* [WHAT THE TASK REQUIRES] Of all the lines in the material, how many carry the string "SetACEOptions"? Respond with the number by itself.

* [TASK MATERIAL]
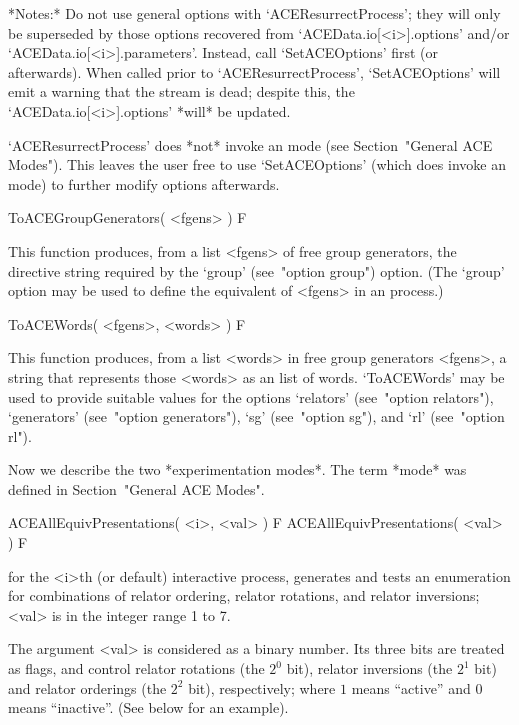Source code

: *Notes:*
Do not use general {\ACE}  options  with  `ACEResurrectProcess';  they
will  only   be   superseded   by   those   options   recovered   from
`ACEData.io[<i>].options'     and/or     `ACEData.io[<i>].parameters'.
Instead, call `SetACEOptions' first (or afterwards). When called prior
to `ACEResurrectProcess', `SetACEOptions' will emit a warning that the
stream is dead; despite this, the `ACEData.io[<i>].options' *will*  be
updated.

`ACEResurrectProcess'  does  *not*  invoke   an   {\ACE}   mode   (see
Section~"General ACE  Modes").  This  leaves  the  user  free  to  use
`SetACEOptions' (which does invoke an {\ACE} mode) to  further  modify
options afterwards.

\>ToACEGroupGenerators( <fgens> ) F

This function produces, from a  {\GAP}  list  <fgens>  of  free  group
generators, the  {\ACE}  directive  string  required  by  the  `group'
(see~"option group") option. (The `group' option may be used to define
the equivalent of <fgens> in an {\ACE} process.)

\>ToACEWords( <fgens>, <words> ) F

This function produces, from a  {\GAP}  list  <words>  in  free  group
generators <fgens>, a string  that  represents  those  <words>  as  an
{\ACE} list of words. `ToACEWords' may be  used  to  provide  suitable
values   for   the   options   `relators'   (see~"option   relators"),
`generators' (see~"option generators"), `sg'  (see~"option  sg"),  and
`rl' (see~"option rl").


Now we describe the two *experimentation modes*. The term  *mode*  was
defined in Section~"General ACE Modes".

\>ACEAllEquivPresentations( <i>, <val> ) F
\>ACEAllEquivPresentations( <val> ) F

for the <i>th (or default) interactive {\ACE} process,  generates  and
tests an enumeration for combinations  of  relator  ordering,  relator
rotations, and relator inversions; <val> is in the integer range 1  to
7.

The argument <val> is considered as a binary number.  Its  three  bits
are treated as flags, and control relator rotations (the  $2^0$  bit),
relator inversions (the $2^1$ bit) and relator  orderings  (the  $2^2$
bit),  respectively;  where  $1$  means  ``active''  and   $0$   means
``inactive''. (See below for an example).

* [TASK OUTPUT] 3